Man is born rich, but almost everywhere is poor.
It is to the elucidation of this paradox that many of the finest minds of Latin America have been devoted for nearly a century. And the best answer they have been able to give is that most men are poor because a few men are rich. And, by the same token, those few men are rich because most men are poor. On this view, wealth is a form of institutionalized plunder. Nothing had to be —or remains to be—discovered, invented, or developed. The wealth of the world has been the same since the beginning of time and will remain the same until the end of time. Hence your slice of the economic cake, both personal and international, necessarily decreases the size of mine, and thus poverty is always someone else’s fault. This means that the wealth of Europe and America was erected on a foundation of cheap bananas.
These ideas—a kind of anti-Semitism sans the Jews—are so absurd that they are almost auto-refuting, at least for anyone with a few facts at his disposal and a minimal ability to think connectedly. Yet they have had an historical importance and influence vastly disproportionate to their intellectual merit, and have even constituted an unassailable orthodoxy among Latin American intellectuals, some of them of great distinction. Indeed, it was hardly possible for someone to be considered an intellectual at all in Latin America unless he subscribed to these ideas. A man who pointed out their logical and empirical shortcomings was considered a traitor to the patria and most likely in the pay of the CIA to boot.

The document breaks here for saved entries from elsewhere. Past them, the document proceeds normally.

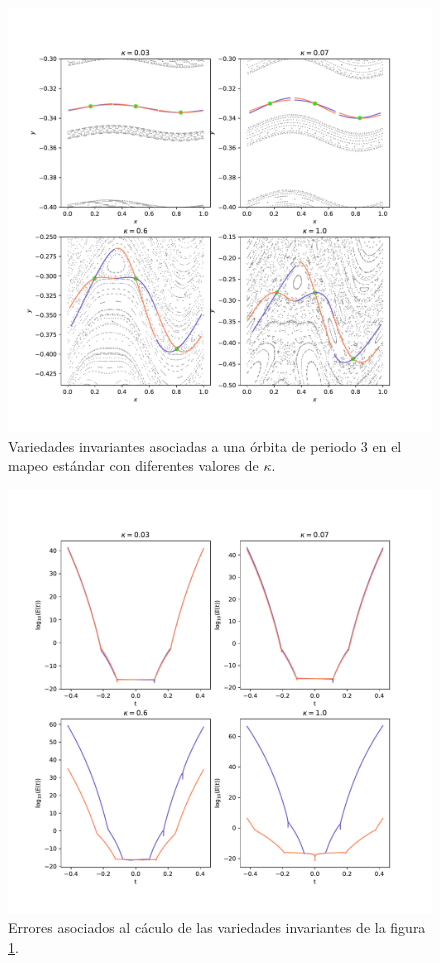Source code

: \begin{figure}
	\centering
	\includegraphics[scale=0.7]{variedadesestandarperiodo3}
	\caption{Variedades invariantes asociadas a una \'orbita de periodo 3 en el mapeo est\'andar con diferentes valores de $\kappa$.}
	\label{variedadesestandarperiodo3}
\end{figure}
\begin{figure}
	\centering
	\includegraphics[scale=0.7]{erroresvariedadesestandarperiodo3}
	\caption{Errores asociados al c\'aculo de las variedades invariantes de la figura \ref{variedadesestandarperiodo3}. }
	\label{erroresvariedadesperiodo3}
\end{figure}
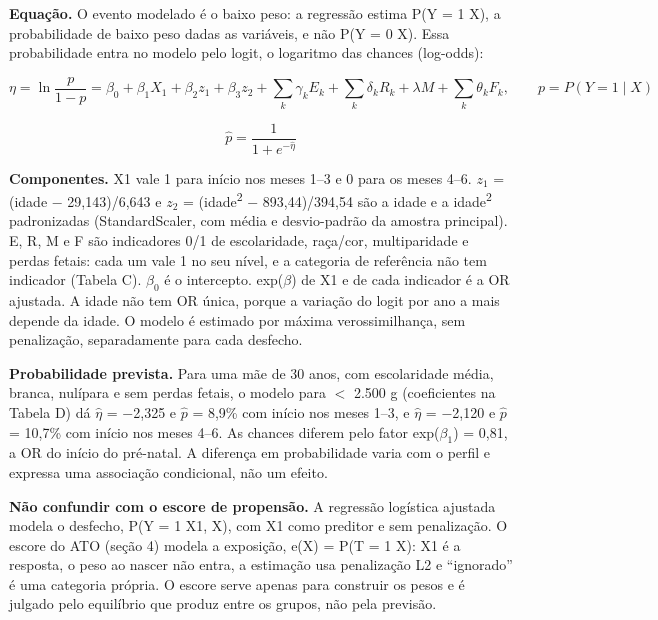 \documentclass[10pt,a4paper]{article}
\newcommand{\menos}{\ensuremath{-}}
\newcommand{\menor}{\ensuremath{<}}
\begin{document}
{\color{iptescuro}\bfseries Equação.} O evento modelado é o baixo peso: a regressão estima P(Y = 1 \textbar{} X), a probabilidade de baixo peso dadas as variáveis, e não P(Y = 0 \textbar{} X). Essa probabilidade entra no modelo pelo logit, o logaritmo das chances (log-odds):\par

\[\eta=\ln\frac{p}{1-p}=\beta_0+\beta_1X_1+\beta_2z_1+\beta_3z_2+\sum_k\gamma_kE_k+\sum_k\delta_kR_k+\lambda M+\sum_k\theta_kF_k,\qquad p=P(Y=1\mid X)\]

\[\hat p=\frac{1}{1+e^{-\hat\eta}}\]

{\color{iptescuro}\bfseries Componentes.} X1 vale 1 para início nos meses 1--3 e 0 para os meses 4--6. \ensuremath{z_1} = (idade \menos{} 29,143)/6,643 e \ensuremath{z_2} = (idade\textsuperscript{2} \menos{} 893,44)/394,54 são a idade e a idade\textsuperscript{2} padronizadas (StandardScaler, com média e desvio-padrão da amostra principal). E, R, M e F são indicadores 0/1 de escolaridade, raça/cor, multiparidade e perdas fetais: cada um vale 1 no seu nível, e a categoria de referência não tem indicador (Tabela C). \ensuremath{\beta_0} é o intercepto. exp(\ensuremath{\beta}) de X1 e de cada indicador é a OR ajustada. A idade não tem OR única, porque a variação do logit por ano a mais depende da idade. O modelo é estimado por máxima verossimilhança, sem penalização, separadamente para cada desfecho.\par

{\color{iptescuro}\bfseries Probabilidade prevista.} Para uma mãe de 30 anos, com escolaridade média, branca, nulípara e sem perdas fetais, o modelo para \menor{} 2.500 g (coeficientes na Tabela D) dá \ensuremath{\hat\eta} = \menos{}2,325 e \ensuremath{\hat p} = 8,9\% com início nos meses 1--3, e \ensuremath{\hat\eta} = \menos{}2,120 e \ensuremath{\hat p} = 10,7\% com início nos meses 4--6. As chances diferem pelo fator exp(\ensuremath{\beta_1}) = 0,81, a OR do início do pré-natal. A diferença em probabilidade varia com o perfil e expressa uma associação condicional, não um efeito.\par

\begin{caixa}{\color{iptescuro}\bfseries Não confundir com o escore de propensão.} A regressão logística ajustada modela o desfecho, P(Y = 1 \textbar{} X1, X), com X1 como preditor e sem penalização. O escore do ATO (seção 4) modela a exposição, e(X) = P(T = 1 \textbar{} X): X1 é a resposta, o peso ao nascer não entra, a estimação usa penalização L2 e ``ignorado'' é uma categoria própria. O escore serve apenas para construir os pesos e é julgado pelo equilíbrio que produz entre os grupos, não pela previsão.\end{caixa}
\end{document}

Poverty is always someone else’s fault. This means that the wealth of Europe and America was erected on a foundation of cheap bananas.

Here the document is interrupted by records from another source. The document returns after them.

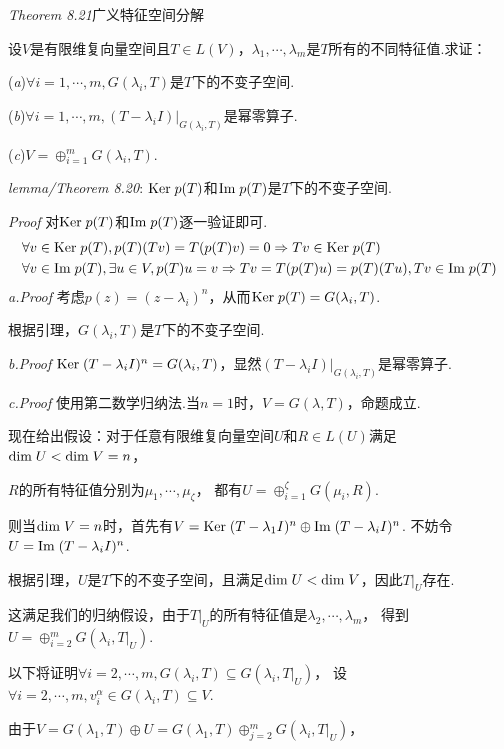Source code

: \textit{Theorem 8.21}{\kaishu 广义特征空间分解}

设\(V\)是有限维复向量空间且\(T \in L(V)\)，\(\lambda_1,\cdots,\lambda_m\)是\(T\)所有的不同特征值.求证：

(\textit{a})\(\forall i=1,\cdots,m,G(\lambda_i,T)\)是\(T\)下的不变子空间.

(\textit{b})\(\forall i=1,\cdots,m,(T-\lambda_i I)|_{G(\lambda_i,T)}\)是幂零算子.

(\textit{c})\(V=\oplus_{i=1}^m G(\lambda_i,T)\).

\textit{lemma/Theorem 8.20}:
\(\mathrm{Ker \;} p(T)\)和\(\mathrm{Im \;} p(T)\)是\(T\)下的不变子空间.

\textit{Proof}
    对\(\mathrm{Ker \;} p(T)\)和\(\mathrm{Im \;} p(T)\)逐一验证即可.
    \begin{align*}
        &\forall v \in \mathrm{Ker \;} p(T),p(T)(Tv)=T(p(T)v)=0 \Rightarrow Tv \in \mathrm{Ker \;} p(T) \\
        &\forall v \in \mathrm{Im \;} p(T),\exists u \in V,p(T)u=v \Rightarrow Tv=T(p(T)u)=p(T)(Tu),Tv \in \mathrm{Im \;} p(T)
    \end{align*}
\textit{a.Proof}
考虑\(p(z)=(z-\lambda_i)^n\)，从而\(\mathrm{Ker \;} p(T)=G(\lambda_i,T)\).

根据引理，\(G(\lambda_i,T)\)是\(T\)下的不变子空间.

\textit{b.Proof}
\(\mathrm{Ker \;} (T-\lambda_i I)^n=G(\lambda_i,T)\)，显然\((T-\lambda_i I)|_{G(\lambda_i,T)}\)是幂零算子.

\textit{c.Proof}
使用第二数学归纳法.当\(n=1\)时，\(V=G(\lambda,T)\)，命题成立.

现在给出假设：对于任意有限维复向量空间\(U\)和\(R \in L(U)\)满足\(\mathrm{dim \;} U<\mathrm{dim \;} V=n\)，

\(R\)的所有特征值分别为\(\mu_1,\cdots,\mu_\zeta\)，
都有\(U=\oplus_{i=1}^\zeta G(\mu_i,R)\).

则当\(\mathrm{dim \;} V=n\)时，首先有\(V=\mathrm{Ker \;} (T-\lambda_1 I)^n \oplus \mathrm{Im \;} (T-\lambda_i I)^n\).
不妨令\(U=\mathrm{Im \;} (T-\lambda_i I)^n\).

根据引理，\(U\)是\(T\)下的不变子空间，且满足\(\mathrm{dim \;} U<\mathrm{dim \;} V\)，因此\(T|_U\)存在.

这满足我们的归纳假设，由于\(T|_U\)的所有特征值是\(\lambda_2,\cdots,\lambda_m\)，
得到\(U=\oplus_{i=2}^m G(\lambda_i,T|_U)\).

以下将证明\(\forall i=2,\cdots,m,G(\lambda_i,T) \subseteq G(\lambda_i,T|_U)\)，
设\(\forall i=2,\cdots,m,v_i^\alpha \in G(\lambda_i,T) \subseteq V\).

由于\(V=G(\lambda_1,T) \oplus U=G(\lambda_1,T) \oplus_{j=2}^m G(\lambda_i,T|_U)\)，

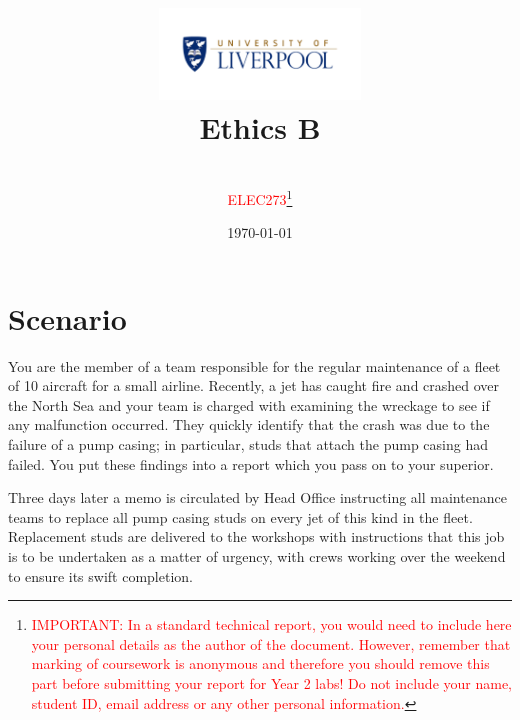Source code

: \documentclass[11pt, a4paper]{article}
\title{\includegraphics[width=0.4\textwidth]{UnivCrest}
        \\Ethics B}          %
\author{%
        \\  \textcolor{red}{ELEC273}\footnote{\textcolor{red}{IMPORTANT: In a standard technical report, you would need to include here your personal details as the author of the document. However, remember that marking of coursework is anonymous and therefore you should remove this part before submitting your report for Year 2 labs! Do not include your name, student ID, email address or any other personal information.}}}                                    %
\date{\tiny{\today}}
\begin{document}
\begin{titlepage}
\maketitle
{} %



\thispagestyle{empty}
\tableofcontents
\end{titlepage}


\section{Scenario}
You are the member of a team responsible for the regular maintenance of a fleet of 10 aircraft for a small airline. Recently, a jet has caught fire and crashed over the North Sea and your team is charged with examining the wreckage to see if any malfunction occurred. They quickly identify that the crash was due to the failure of a pump casing; in particular, studs that attach the pump casing had failed. You put these findings into a report which you pass on to your superior.

Three days later a memo is circulated by Head Office instructing all maintenance teams to replace all pump casing studs on every jet of this kind in the fleet. Replacement studs are delivered to the workshops with instructions that this job is to be undertaken as a matter of urgency, with crews working over the weekend to ensure its swift completion.
\end{document}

The Guide to the Perfect Latin American Idiot1 is therefore a deeply iconoclastic book, to an extent that no one unfamiliar with Latin American intellectual life, economic theorizing, historiography, and even theology would suspect. The dialectical ease with which the authors are able to dispose of prevailing orthodoxy is no guide to the courage that is necessary to do so. For Latin American literati to argue that the poverty of Bolivia or Honduras is not caused by the rapacity of the United States is a little like arguing in Saudi Arabia that the prophet was the victim of a psychiatric disorder.

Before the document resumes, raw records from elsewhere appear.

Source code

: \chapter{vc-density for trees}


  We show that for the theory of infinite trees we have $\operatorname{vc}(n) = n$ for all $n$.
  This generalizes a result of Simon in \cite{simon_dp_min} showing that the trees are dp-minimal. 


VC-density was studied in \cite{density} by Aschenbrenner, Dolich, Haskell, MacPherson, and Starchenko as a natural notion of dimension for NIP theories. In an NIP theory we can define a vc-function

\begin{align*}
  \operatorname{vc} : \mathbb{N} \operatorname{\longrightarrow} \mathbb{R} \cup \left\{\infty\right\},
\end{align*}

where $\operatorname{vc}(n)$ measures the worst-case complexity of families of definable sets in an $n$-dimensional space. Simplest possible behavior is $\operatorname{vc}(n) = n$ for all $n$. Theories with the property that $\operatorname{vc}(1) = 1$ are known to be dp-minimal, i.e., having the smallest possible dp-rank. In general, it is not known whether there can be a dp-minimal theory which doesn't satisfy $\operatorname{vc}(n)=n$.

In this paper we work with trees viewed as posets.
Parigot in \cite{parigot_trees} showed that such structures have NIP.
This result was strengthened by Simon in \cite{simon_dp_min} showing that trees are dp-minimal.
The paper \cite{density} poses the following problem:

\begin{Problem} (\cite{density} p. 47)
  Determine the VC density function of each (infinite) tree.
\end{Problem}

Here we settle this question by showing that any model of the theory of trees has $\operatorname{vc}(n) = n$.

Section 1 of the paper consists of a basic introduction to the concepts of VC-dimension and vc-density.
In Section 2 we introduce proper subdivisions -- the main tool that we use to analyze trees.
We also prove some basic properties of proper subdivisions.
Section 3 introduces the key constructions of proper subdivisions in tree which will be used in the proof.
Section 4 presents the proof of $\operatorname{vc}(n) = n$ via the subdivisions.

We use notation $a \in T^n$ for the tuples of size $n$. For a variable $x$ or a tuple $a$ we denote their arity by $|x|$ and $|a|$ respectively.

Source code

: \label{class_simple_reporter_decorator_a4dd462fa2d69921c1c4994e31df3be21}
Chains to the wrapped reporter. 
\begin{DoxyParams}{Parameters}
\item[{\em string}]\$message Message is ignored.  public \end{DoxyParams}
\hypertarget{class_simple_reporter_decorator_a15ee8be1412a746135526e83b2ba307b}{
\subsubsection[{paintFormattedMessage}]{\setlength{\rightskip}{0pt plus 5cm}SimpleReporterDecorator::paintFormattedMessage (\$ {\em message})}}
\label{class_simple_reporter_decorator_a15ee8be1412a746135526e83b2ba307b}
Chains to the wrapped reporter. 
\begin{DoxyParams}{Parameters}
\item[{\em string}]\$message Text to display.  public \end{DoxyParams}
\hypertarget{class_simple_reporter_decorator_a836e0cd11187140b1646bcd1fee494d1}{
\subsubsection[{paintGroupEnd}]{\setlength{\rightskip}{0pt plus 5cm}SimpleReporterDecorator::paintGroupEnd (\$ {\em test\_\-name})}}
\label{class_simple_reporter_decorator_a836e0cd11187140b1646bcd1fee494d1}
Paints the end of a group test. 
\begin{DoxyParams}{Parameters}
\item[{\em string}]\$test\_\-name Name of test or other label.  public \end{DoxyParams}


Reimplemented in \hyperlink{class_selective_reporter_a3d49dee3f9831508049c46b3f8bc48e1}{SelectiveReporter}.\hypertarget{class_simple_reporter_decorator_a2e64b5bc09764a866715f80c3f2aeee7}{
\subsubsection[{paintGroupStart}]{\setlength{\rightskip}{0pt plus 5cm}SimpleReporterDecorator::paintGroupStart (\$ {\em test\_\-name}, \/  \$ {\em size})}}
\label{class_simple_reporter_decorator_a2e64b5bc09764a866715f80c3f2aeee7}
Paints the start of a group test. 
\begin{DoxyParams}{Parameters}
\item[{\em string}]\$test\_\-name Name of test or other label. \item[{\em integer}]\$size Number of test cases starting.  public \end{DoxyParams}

The book works best as a kind of twentieth-century bestiary, in which appear the sea-monsters of Latin American political economy and philosophy. It is a valuable work of historical conservation because it is not impossible that in a few years it will be denied that such foolish ideas were ever given wide currency. (The Library of St Antony’s College, Oxford, threw out its Ceausescu-era Romanian collection within weeks of the dictator’s downfall, since they were no longer ‘relevant.’)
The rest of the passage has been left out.